In the full model, sex, higher education in the country of origin, and length of residence remained non-significant. Having Finnish education and Finnish citizenship lost statistical significance after adding the other variables. The full model shows that people aged 65 or older were more likely to not have an e-ID than the younger cohort. The lower income groups had a higher estimated probability of not having an e-ID than the highest income group. Also, income support recipients were more likely to lack an e-ID. Not having a device to access the internet (smartphone, tablet or computer) was a very strong indicator of not having an e-ID; the difference was considerable, 47% points. Among those who did not speak Finnish or Swedish, the risk of not having an e-ID was 21% points higher compared to those with advanced local language skills.
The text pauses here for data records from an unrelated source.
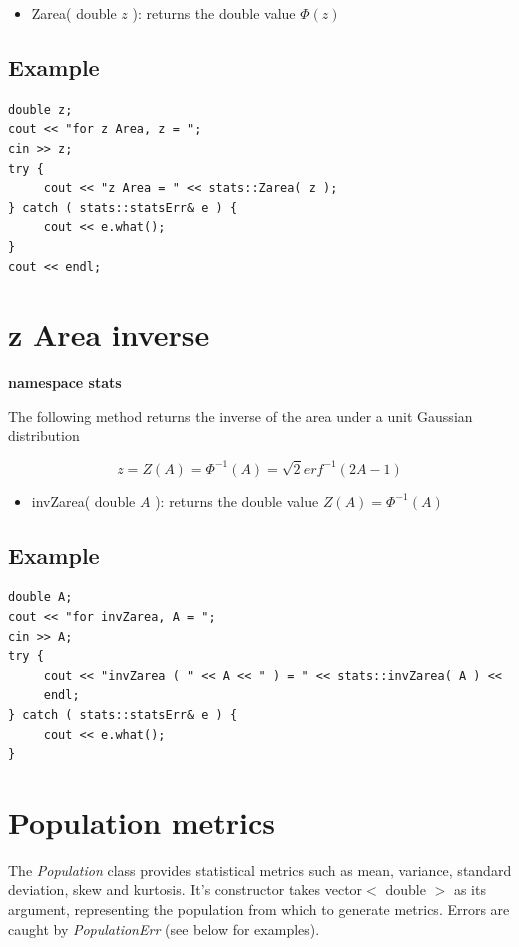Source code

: \documentclass{report}
\begin{document}
\begin{itemize}
\item Zarea( double $z$ ): returns the double value $\Phi(z)$
\end{itemize}

\subsection{Example}
\begin{verbatim}
double z;
cout << "for z Area, z = ";
cin >> z;
try {
     cout << "z Area = " << stats::Zarea( z );
} catch ( stats::statsErr& e ) {
     cout << e.what();
}
cout << endl;
\end{verbatim}

\section{z Area inverse}\label{invZarea}

{\bf namespace stats}

The following method returns the inverse of the area under a unit
Gaussian distribution

\begin{equation}
z = Z(A) = \Phi^{-1}(A) = \sqrt{2}erf^{-1}(2A - 1)
\end{equation}

\begin{itemize}
\item invZarea( double $A$ ): returns the double value
$Z(A) = \Phi^{-1}(A)$
\end{itemize}

\subsection{Example}
\begin{verbatim}
double A;
cout << "for invZarea, A = ";
cin >> A;
try {
     cout << "invZarea ( " << A << " ) = " << stats::invZarea( A ) <<
     endl;
} catch ( stats::statsErr& e ) {
     cout << e.what();
}
\end{verbatim}

\section{Population metrics}

The {\em Population} class provides statistical metrics such as mean,
variance, standard deviation, skew and kurtosis.  It's constructor
takes vector$<$ double $>$ as its argument, representing the
population from which to generate metrics.  Errors are caught by {\em
PopulationErr} (see below for examples).
\end{document}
Table 2 Average marginal effects (AMEs) based on the logistic regression model (Outcome: No e-ID). Standard errors are estimated with the delta method.

Discussion

Finland, as many other welfare states is dedicated to fast speed digitalisation of health services. While this might create easier access for many residents, not all people benefit from this equally, and some may even face exclusion from the services that should be universal in principle. Our results showed that approximately 21% of older Russian-speaking migrants reported that they did not have e-ID, which is required for the use of health and social care and many other public services. The proportion of people who did not have e-ID was much higher among the oldest age group: approximately 35% of people who were 65 or older reported not having an e-ID while among 50 to 64-year-olds the proportion was 14%. In comparison to existing evidence among the Finnish general population, 20% of Russian-speakers aged 55 to 74 years and 48% of over 74-year-olds did not have an e-ID. In the general Finnish population, these figures are 11% and 43% [37]. However, we should note that both the provision and the use of online services have been increased as a result of the COVID-19 pandemic. Our data are from the pre-pandemic time (spring 2019).

Strengths and Limitations

The post-pandemic context creates a need for understanding the social consequences of health service digitalisation. The case of Finland provides an interesting example of the rapid digitalisation of public services in a Northern European welfare state. While our data focus on one language group only, they are based on a unique, population-based survey. The data do not include comparison group of older Finnish-born adults, but we provided comparable results by age group. Our study participants were often highly educated and Russian-speakers are considered as better integrated to the Finnish society than some other migrant groups, such as people with Somalian or Kurdish backgrounds [43]. The problems faced by our study participants suggest that the digital access problems may be even more severe in other migrant groups. For instance, older migrants from Somalia are reported to have high levels of illiteracy [44], which poses a serious challenge for the use of digital services. Regarding national comparisons, the number of ageing migrants is relatively small in Finland, which might incur less political pressure on inclusive service development, if compared to other Western European countries. Thus, there is a need for comparative research.

Conclusions

Among older Russian-speaking migrants, older age, poorer economic situation and lack of local language skills were associated with a higher risk of not having an e-ID. This means that people who are already in a more vulnerable position also face difficulties in accessing health and social welfare services. Our results additionally showed a link between not speaking local languages and not having an e-ID, which resonates with prior knowledge on the strong status quo of the Finnish banks in providing e-IDs. To guarantee universal welfare and social rights, services should be available also in other formats than exclusively digitally. Furthermore, people who cannot access online banking details should be provided with alternative, low-cost and easy to use options for electronic identity authentication.